I’m building a custom dataset to read in Pascal VOC data (jpg image and xml annotations). The basic flow seems to work but I’m stuck trying to use a dataloader that will do the batching correctly. I’m not using a custom sampler, and am wondering if that is the problem.

My dataset getitem() looks like this:

    def __getitem__(self, item):
        name = self.image_names[item]
        img_file = os.path.join(self.path_jpg, name + '.jpg')
        xml_file = os.path.join(self.path_xml, name + '.xml')

        image = Image.open(img_file)
        orig_size_x = image.size[0]
        orig_size_y = image.size[1]

        boxes = self.MakeDict(xml_file)

        if self.output_size:
            image_trans = transforms.Resize((self.output_size, self.output_size))(image)
            boxes_trans = self.ResizeBoxes(orig_size_x, orig_size_y, boxes)
        else:
            image_trans = image
            boxes_trans = boxes

        image_trans = transforms.ToTensor()(image_trans)

        sample = {'name': name, 'image': image_trans,
                  'orig_size': (orig_size_y, orig_size_x),  # transpose required
                  'boxes': boxes_trans}

        return sample

which returns a dict that contains a dict boxes = {...} of annotations.

Then I use

dataloader = DataLoader(voc_dataset,
                        batch_size=1,
                        shuffle=True,
                        num_workers=0)


for i_batch, sample_batch in enumerate(dataloader):
    if i_batch == 2:
        break

    print(i_batch, sample_batch['image'].size(),
          sample_batch['boxes'])

and that works great for batch_size=1:

0 torch.Size([1, 3, 224, 224]) {0: [('chair',), [tensor([ 36]), tensor([ 140])], [tensor([ 17]), tensor([ 80])]], 1: [('chair',), [tensor([ 16]), tensor([ 119])], [tensor([ 26]), tensor([ 64])]], 2: [('chair',), [tensor([ 5]), tensor([ 121])], [tensor([ 10]), tensor([ 63])]], 3: [('sofa',), [tensor([ 154]), tensor([ 163])], [tensor([ 140]), tensor([ 121])]]}
1 torch.Size([1, 3, 224, 224]) {0: [('pottedplant',), [tensor([ 110]), tensor([ 170])], [tensor([ 17]), tensor([ 64])]], 1: [('person',), [tensor([ 93]), tensor([ 171])], [tensor([ 31]), tensor([ 106])]]}

but for other batch sizes it crashes:

...
return {key: default_collate([d[key] for d in batch]) for key in batch[0]}
KeyError: 1

Now, if I get lucky and the number of items in my boxes dict equals the batch size then it works:

0 torch.Size([2, 3, 224, 224]) {0: [('cat', 'person'), [tensor([ 137,   78]), tensor([ 120,  154])], [tensor([ 174,  155]), tensor([ 148,  140])]]}
1 torch.Size([2, 3, 224, 224]) {0: [('person', 'tvmonitor'), [tensor([ 153,   67]), tensor([ 142,   85])], [tensor([ 25,  39]), tensor([ 47,  55])]], 1: [('person', 'tvmonitor'), [tensor([ 163,  116]), tensor([ 132,   70])], [tensor([ 14,  33]), tensor([ 40,  46])]], 2: [('boat', 'pottedplant'), [tensor([  82,  186]), tensor([ 104,   84])], [tensor([ 162,   54]), tensor([ 206,   37])]]}

Clearly my batching and my dictionaries are getting crossed (I’m clearly doing something not right).

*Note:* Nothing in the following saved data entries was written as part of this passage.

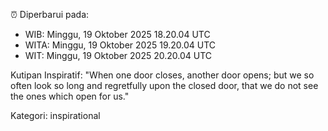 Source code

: ⏰ Diperbarui pada:
- WIB: Minggu, 19 Oktober 2025 18.20.04 UTC
- WITA: Minggu, 19 Oktober 2025 19.20.04 UTC
- WIT: Minggu, 19 Oktober 2025 20.20.04 UTC

Kutipan Inspiratif:
"When one door closes, another door opens; but we so often look so long and regretfully upon the closed door, that we do not see the ones which open for us."


Kategori: inspirational

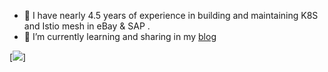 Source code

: 

- 🔭  I have nearly 4.5 years of experience in building and maintaining K8S and Istio mesh in eBay & SAP .
- 🌱 I’m currently learning and sharing in my [blog](https://github.com/haitwang-cloud/blog)

[![](https://github.com/haitwang-cloud/haitwang-cloud/tree/master/profile-summary-card-output#calm)]

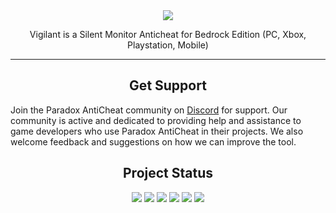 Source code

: <div align="center">
  <img src="https://i.imgur.com/dek0RAu.png">
  <p>Vigilant is a Silent Monitor Anticheat for Bedrock Edition (PC, Xbox, Playstation, Mobile)</p>
</div>

<hr>
<div align="left">
  <div align="center">
    <h2>Get Support</h2>
  </div>
  <p>Join the Paradox AntiCheat community on <a href="https://discord.gg/qVd53N2xhq">Discord</a> for support. Our community is active and dedicated to providing help and assistance to game developers who use Paradox AntiCheat in their projects. We also welcome feedback and suggestions on how we can improve the tool.</p>
</div>

<div align="center">
  <h2>Project Status</h2>
  <img src="https://www.codefactor.io/repository/github/Shall0e/VIGILANT/badge/main">
  <img src="https://img.shields.io/github/downloads/Shall0e/VIGILANT/total?style=social">
  <img src="https://img.shields.io/github/downloads/Shall0e/VIGILANT/latest/total?style=plastic">
  <img src="https://img.shields.io/github/commit-activity/m/Shall0e/VIGILANT?style=plastic">
  <img src="https://img.shields.io/github/last-commit/Shall0e/VIGILANT?style=plastic">
  <img src="https://img.shields.io/github/license/Shall0e/VIGILANT?style=plastic">
</div>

So I’m wondering if I have to define the way the batch is sampled or loaded?

Any help appreciated.

Thanks!

As a first shot, I think it’s a problem that boxes is an instance of collections.Mapping and thus default_collate will be called recursively.
Have a look at this line of code.

Could you wrap boxes in a list and try it again?

I see. Couldn’t find a way to wrap it in a way that would work (tried a list, still similar behavior). I thought more about this structure and decided to just put it in a tensor, eventually that worked well.

Thanks.